Nos anos anteriores, uma guerra comercial entre essas cidades-estado e os mongóis, que controlavam grande parte do norte do Mar Negro, interrompeu as importações de grãos da região, diz Barker. Mas, à medida que os mongóis morriam de peste e Veneza e Gênova ficavam cada vez mais desesperadas por trigo, ambos os lados se tornaram menos interessados na guerra comercial, permitindo que os navios levassem suas mercadorias — e a peste — para as cidades-estado italianas.
As pulgas portadoras de patógenos podem se alimentar tanto do pó dos grãos quanto do sangue de ratos e camundongos nos navios de grãos. “Fazer a paz e reabrir o comércio de grãos é o que causa a propagação”, diz ela.
No geral, as cidades-estado marítimas conseguiram evitar a fome, diz Bauch. “No entanto, elas trouxeram o pior perigo que se pode imaginar para suas cidades.” Os venezianos enviaram parte dos grãos importados para Pádua e Trento, o que pode ter desencadeado surtos de peste nessas cidades. No final de 1348, muitos locais na Itália e ao redor do Mediterrâneo haviam sofrido com a Peste Negra.

O quadro "O Triunfo da Morte", que está no Museo del Prado e foi feito em 1562, reflete a agitação social e o terror desencadeados pela Peste Negra.

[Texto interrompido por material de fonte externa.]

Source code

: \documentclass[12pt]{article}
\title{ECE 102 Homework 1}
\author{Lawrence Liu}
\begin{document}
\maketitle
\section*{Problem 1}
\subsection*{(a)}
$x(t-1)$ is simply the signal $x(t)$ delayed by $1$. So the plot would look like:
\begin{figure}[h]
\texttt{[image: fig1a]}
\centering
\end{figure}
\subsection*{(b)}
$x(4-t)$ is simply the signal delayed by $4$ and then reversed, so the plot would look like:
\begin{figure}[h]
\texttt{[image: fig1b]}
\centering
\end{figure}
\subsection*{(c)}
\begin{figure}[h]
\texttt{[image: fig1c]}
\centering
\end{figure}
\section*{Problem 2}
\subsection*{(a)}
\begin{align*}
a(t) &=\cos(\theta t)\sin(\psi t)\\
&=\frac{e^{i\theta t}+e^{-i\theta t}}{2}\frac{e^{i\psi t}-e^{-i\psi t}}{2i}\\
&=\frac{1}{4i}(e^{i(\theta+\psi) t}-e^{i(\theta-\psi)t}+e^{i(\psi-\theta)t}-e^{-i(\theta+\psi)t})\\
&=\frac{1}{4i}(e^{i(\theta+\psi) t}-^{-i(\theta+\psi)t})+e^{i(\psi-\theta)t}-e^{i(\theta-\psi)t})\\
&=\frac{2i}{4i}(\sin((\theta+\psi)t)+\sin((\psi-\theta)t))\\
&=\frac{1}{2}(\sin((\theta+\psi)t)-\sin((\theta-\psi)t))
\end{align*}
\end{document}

As conexões climáticas que possivelmente levaram à Peste Negra
Barker, em um artigo publicado em 2021, já havia relacionado o comércio de grãos à propagação da peste. Mas a conexão com a atividade vulcânica ainda não era conhecida. “Esta é mais uma prova de que historiadores trabalhando em conjunto com paleocientistas levam a bons resultados”, diz Timothy Newfield, historiador especializado em doenças da Universidade de Georgetown, em Washington D.C., Estados Unidos, que não participou do trabalho. Normalmente, os historiadores pesquisam, escrevem e publicam sozinhos, diz ele. O trabalho “eleva o padrão de como estudamos a relação entre as pragas do passado e o clima”.

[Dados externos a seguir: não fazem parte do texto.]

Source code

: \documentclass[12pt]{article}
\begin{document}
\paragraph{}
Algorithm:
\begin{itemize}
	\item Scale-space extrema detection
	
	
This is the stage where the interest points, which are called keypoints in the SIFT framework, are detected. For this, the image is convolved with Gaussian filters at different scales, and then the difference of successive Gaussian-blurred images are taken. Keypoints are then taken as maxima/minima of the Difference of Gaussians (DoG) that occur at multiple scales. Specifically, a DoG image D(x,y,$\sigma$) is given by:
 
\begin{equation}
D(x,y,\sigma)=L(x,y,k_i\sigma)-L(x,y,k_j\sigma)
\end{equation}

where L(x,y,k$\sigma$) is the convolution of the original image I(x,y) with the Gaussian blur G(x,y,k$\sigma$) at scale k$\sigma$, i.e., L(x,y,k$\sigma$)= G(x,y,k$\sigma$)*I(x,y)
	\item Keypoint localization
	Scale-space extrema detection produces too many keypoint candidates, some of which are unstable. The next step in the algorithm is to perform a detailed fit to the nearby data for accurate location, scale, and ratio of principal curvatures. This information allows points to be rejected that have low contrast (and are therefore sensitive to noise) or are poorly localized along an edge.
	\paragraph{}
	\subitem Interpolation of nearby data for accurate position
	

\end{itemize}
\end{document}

Esse tipo de estudo, que combina fontes históricas com registros climáticos, pode ajudar os pesquisadores a entender melhor o que leva ao surgimento e à transmissão de doenças, afirma Kyle Harper, historiador da Universidade de Oklahoma, em Norman, que não participou deste estudo.
Embora a mortalidade humana por infecções por Yersinia pestis tenha caído drasticamente, sua relevância científica persiste. No geral, antibióticos, vacinas e acesso à água potável reduziram significativamente a taxa de mortalidade por doenças infecciosas, diz Harper. Portanto, os pesquisadores precisam olhar para o passado em busca de estudos de caso para entender melhor os fatores em jogo, especialmente a relação entre mudanças climáticas e saúde.
A coincidência de eventos necessários para produzir os “surto impressionantes” da peste ocorreu algumas vezes ao longo da história, diz Harper. Portanto, os pesquisadores devem aprender com eles. “A Peste Negra é extremamente improvável”, diz Harper. “Se você estiver calculando as probabilidades, isso nunca deveria acontecer.”